Task
What is needed here is each entry reproduced exactly, without its pictures.

Data for this task
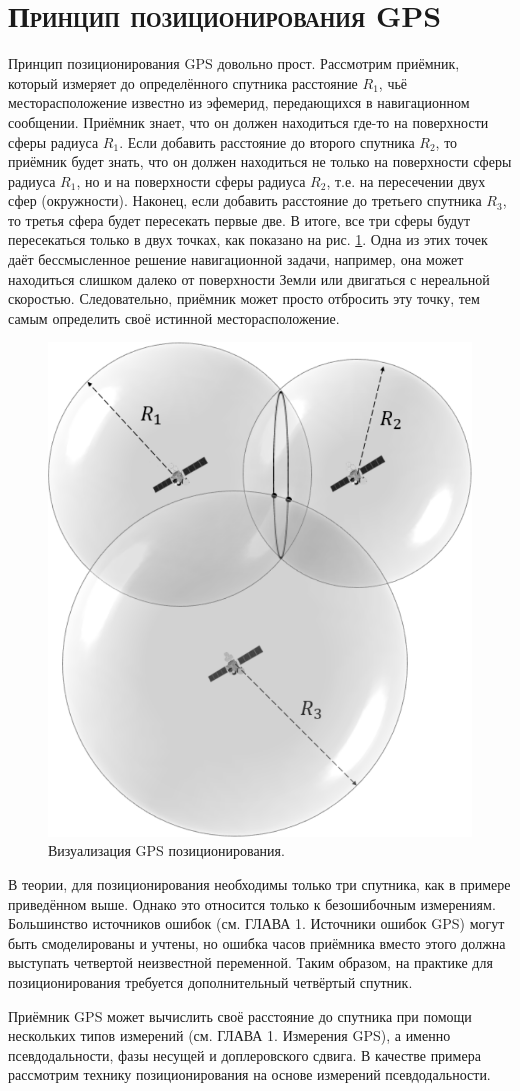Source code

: \section{\textsc{Принцип позиционирования GPS}}

Принцип позиционирования GPS довольно прост.
Рассмотрим приёмник, который измеряет до определённого спутника расстояние $R_1$, чьё месторасположение известно из эфемерид, передающихся в навигационном сообщении.
Приёмник знает, что он должен находиться где-то на поверхности сферы радиуса $R_1$.
Если добавить расстояние до второго спутника $R_2$, то приёмник будет знать, что он должен находиться не только на поверхности сферы радиуса $R_1$, но и на поверхности сферы радиуса $R_2$, т.е. на пересечении двух сфер (окружности).
Наконец, если добавить расстояние до третьего спутника $R_3$, то третья сфера будет пересекать первые две.
В итоге, все три сферы будут пересекаться только в двух точках, как показано на рис. \ref{fig-positioning}.
Одна из этих точек даёт бессмысленное решение навигационной задачи, например, она может находиться слишком далеко от поверхности Земли или двигаться с нереальной скоростью.
Следовательно, приёмник может просто отбросить эту точку, тем самым определить своё истинной месторасположение. 
\vspace{1em}
\begin{figure}[h]
\centering    
\includegraphics[width=0.3\linewidth]{fig/positioning.png}    
\caption{Визуализация GPS позиционирования.}
\label{fig-positioning}      
\end{figure}

В теории, для позиционирования необходимы только три спутника, как в примере приведённом выше.
Однако это относится только к безошибочным измерениям.
Большинство источников ошибок (см. ГЛАВА 1. Источники ошибок GPS) могут быть смоделированы и учтены, но ошибка часов приёмника вместо этого должна выступать четвертой неизвестной переменной.
Таким образом, на практике для позиционирования требуется дополнительный четвёртый спутник.

Приёмник GPS может вычислить своё расстояние до спутника при помощи нескольких типов измерений (см. ГЛАВА 1. Измерения GPS), а именно псевдодальности, фазы несущей и доплеровского сдвига.
В качестве примера рассмотрим технику позиционирования на основе измерений псевдодальности.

Answer section
Source code

: \section{\textsc{Принцип позиционирования GPS}}

Принцип позиционирования GPS довольно прост.
Рассмотрим приёмник, который измеряет до определённого спутника расстояние $R_1$, чьё месторасположение известно из эфемерид, передающихся в навигационном сообщении.
Приёмник знает, что он должен находиться где-то на поверхности сферы радиуса $R_1$.
Если добавить расстояние до второго спутника $R_2$, то приёмник будет знать, что он должен находиться не только на поверхности сферы радиуса $R_1$, но и на поверхности сферы радиуса $R_2$, т.е. на пересечении двух сфер (окружности).
Наконец, если добавить расстояние до третьего спутника $R_3$, то третья сфера будет пересекать первые две.
В итоге, все три сферы будут пересекаться только в двух точках, как показано на рис. \ref{fig-positioning}.
Одна из этих точек даёт бессмысленное решение навигационной задачи, например, она может находиться слишком далеко от поверхности Земли или двигаться с нереальной скоростью.
Следовательно, приёмник может просто отбросить эту точку, тем самым определить своё истинной месторасположение. 
\vspace{1em}
\begin{figure}[h]
\centering    
\includegraphics[width=0.3\linewidth]{fig/positioning.png}    
\caption{Визуализация GPS позиционирования.}
\label{fig-positioning}      
\end{figure}

В теории, для позиционирования необходимы только три спутника, как в примере приведённом выше.
Однако это относится только к безошибочным измерениям.
Большинство источников ошибок (см. ГЛАВА 1. Источники ошибок GPS) могут быть смоделированы и учтены, но ошибка часов приёмника вместо этого должна выступать четвертой неизвестной переменной.
Таким образом, на практике для позиционирования требуется дополнительный четвёртый спутник.

Приёмник GPS может вычислить своё расстояние до спутника при помощи нескольких типов измерений (см. ГЛАВА 1. Измерения GPS), а именно псевдодальности, фазы несущей и доплеровского сдвига.
В качестве примера рассмотрим технику позиционирования на основе измерений псевдодальности.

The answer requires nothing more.